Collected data
++++++++

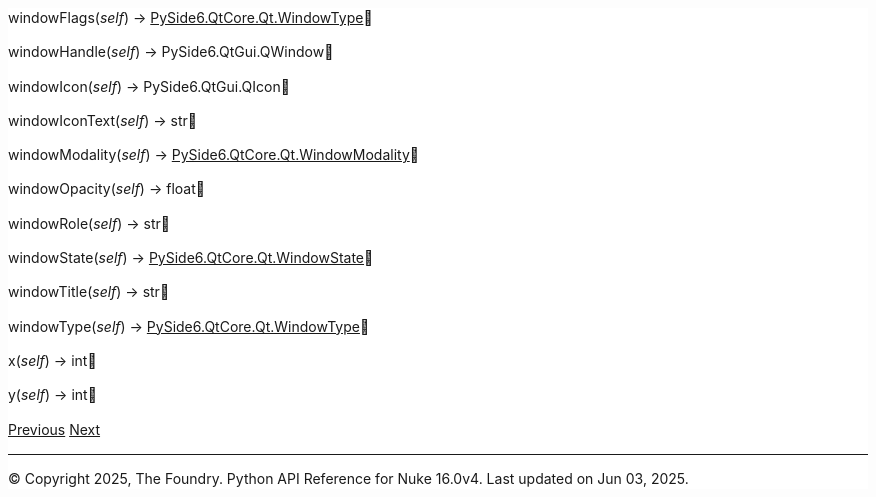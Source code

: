 windowFlags(_self_) → [PySide6.QtCore.Qt.WindowType](nukescripts.widgetgroup.Qt.html#nukescripts.widgetgroup.Qt.WindowType "PySide6.QtCore.Qt.WindowType")
    

windowHandle(_self_) → PySide6.QtGui.QWindow
    

windowIcon(_self_) → PySide6.QtGui.QIcon
    

windowIconText(_self_) → str
    

windowModality(_self_) → [PySide6.QtCore.Qt.WindowModality](nukescripts.widgetgroup.Qt.html#nukescripts.widgetgroup.Qt.WindowModality "PySide6.QtCore.Qt.WindowModality")
    

windowOpacity(_self_) → float
    

windowRole(_self_) → str
    

windowState(_self_) → [PySide6.QtCore.Qt.WindowState](nukescripts.widgetgroup.Qt.html#nukescripts.widgetgroup.Qt.WindowState "PySide6.QtCore.Qt.WindowState")
    

windowTitle(_self_) → str
    

windowType(_self_) → [PySide6.QtCore.Qt.WindowType](nukescripts.widgetgroup.Qt.html#nukescripts.widgetgroup.Qt.WindowType "PySide6.QtCore.Qt.WindowType")
    

x(_self_) → int
    

y(_self_) → int
    

[ Previous](nukescripts.udim.TableDelegate.html "nukescripts.udim.TableDelegate") [Next ](nukescripts.udim.UDIMFile.html "nukescripts.udim.UDIMFile")

* * *

© Copyright 2025, The Foundry. Python API Reference for Nuke 16.0v4. Last updated on Jun 03, 2025.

++++++++

# [YOUR OBJECTIVE]
Please filter the entries for the word "QtCore" and copy the lines that have it.

# [OUTPUT BELOW]
: windowFlags(_self_) → [PySide6.QtCore.Qt.WindowType](nukescripts.widgetgroup.Qt.html#nukescripts.widgetgroup.Qt.WindowType "PySide6.QtCore.Qt.WindowType")
windowModality(_self_) → [PySide6.QtCore.Qt.WindowModality](nukescripts.widgetgroup.Qt.html#nukescripts.widgetgroup.Qt.WindowModality "PySide6.QtCore.Qt.WindowModality")
windowState(_self_) → [PySide6.QtCore.Qt.WindowState](nukescripts.widgetgroup.Qt.html#nukescripts.widgetgroup.Qt.WindowState "PySide6.QtCore.Qt.WindowState")
windowType(_self_) → [PySide6.QtCore.Qt.WindowType](nukescripts.widgetgroup.Qt.html#nukescripts.widgetgroup.Qt.WindowType "PySide6.QtCore.Qt.WindowType")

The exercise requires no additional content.